Corruption of the Tibetan tulku system
In the centuries following the inception of the system used to identify reincarnate lamas (beginning in the 13th century with the second Karmapa), the process became increasingly corrupted and politicized by those living outside monastic-ordination systems, as the process also led indirectly to sources of material wealth and power in Tibet. Highly respected teachers like the 14th Dalai Lama|Dalai Lama and Shamar Rinpoche have bemoaned the practice as belonging to feudal times, and have advocated revamping the system in way that divorces the reincarnate teacher from administrative politics and allows them to distinguish themselves.

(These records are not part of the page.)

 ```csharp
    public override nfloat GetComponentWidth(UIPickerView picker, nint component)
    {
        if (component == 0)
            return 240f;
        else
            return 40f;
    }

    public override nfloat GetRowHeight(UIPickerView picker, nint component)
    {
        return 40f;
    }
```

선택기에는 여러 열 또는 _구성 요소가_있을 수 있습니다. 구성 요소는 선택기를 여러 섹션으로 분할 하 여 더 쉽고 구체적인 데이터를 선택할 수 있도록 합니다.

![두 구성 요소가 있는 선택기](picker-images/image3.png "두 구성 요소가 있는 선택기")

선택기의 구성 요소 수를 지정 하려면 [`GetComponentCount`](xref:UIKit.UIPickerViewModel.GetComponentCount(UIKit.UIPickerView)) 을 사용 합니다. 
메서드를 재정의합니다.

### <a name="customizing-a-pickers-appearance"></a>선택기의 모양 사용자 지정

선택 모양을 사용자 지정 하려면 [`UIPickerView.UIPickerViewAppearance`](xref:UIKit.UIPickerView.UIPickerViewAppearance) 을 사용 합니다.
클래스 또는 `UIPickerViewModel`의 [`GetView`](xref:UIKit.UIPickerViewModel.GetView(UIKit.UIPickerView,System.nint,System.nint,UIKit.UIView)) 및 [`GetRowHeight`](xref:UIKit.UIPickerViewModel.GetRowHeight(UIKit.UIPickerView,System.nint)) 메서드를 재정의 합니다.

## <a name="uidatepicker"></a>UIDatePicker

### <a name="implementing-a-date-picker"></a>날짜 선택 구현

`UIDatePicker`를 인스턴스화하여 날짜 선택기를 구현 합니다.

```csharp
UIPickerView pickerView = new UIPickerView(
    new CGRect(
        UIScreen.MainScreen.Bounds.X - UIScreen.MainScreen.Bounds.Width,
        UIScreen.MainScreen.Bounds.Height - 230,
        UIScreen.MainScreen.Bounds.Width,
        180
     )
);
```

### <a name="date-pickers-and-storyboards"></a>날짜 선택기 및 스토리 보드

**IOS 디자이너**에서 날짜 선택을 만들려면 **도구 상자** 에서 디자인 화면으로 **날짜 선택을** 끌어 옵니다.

History of the Karmapa controversy
Soon after the parinirvāṇa of the 16th Karmapa in 1981, a disagreement began brewing when head students of the Karmapa recounted apposing stories on what direction, and at whose feet, relics landed from the 16th Karmapa's funeral pyre. Years passed with no obvious clues of where to find the next incarnation, and the controversy came to the forefront when Shamar Rinpoche broke from the group of regents, claiming Tai Situ Rinpoche was not following protocol.

Initial search committee

Following the parinirvāṇa of the 16th Karmapa in 1981, a regency of the four highest remaining members of the Karma Kagyu lineage at that time was formed to locate his rebirth:
The 3rd Jamgon Kongtrul: lead regent, third-ranking spiritual leader
The 14th Kunzig Shamar Rinpoche: second-ranking spiritual leader
The 12th Tai Situpa: fourth-ranking spiritual leader
The 12th Goshir Gyaltsap Rinpoche: fifth-ranking spiritual leader

This regency was officially dissolved by 1984, but the four rinpoches still referred to themselves as "regents" when the prediction letter was interpreted in 1992. As the collaborative group, they had the authority to recognize the next Karmapa. As years went by, the pressure to find the next incarnation of the Karmapa mounted.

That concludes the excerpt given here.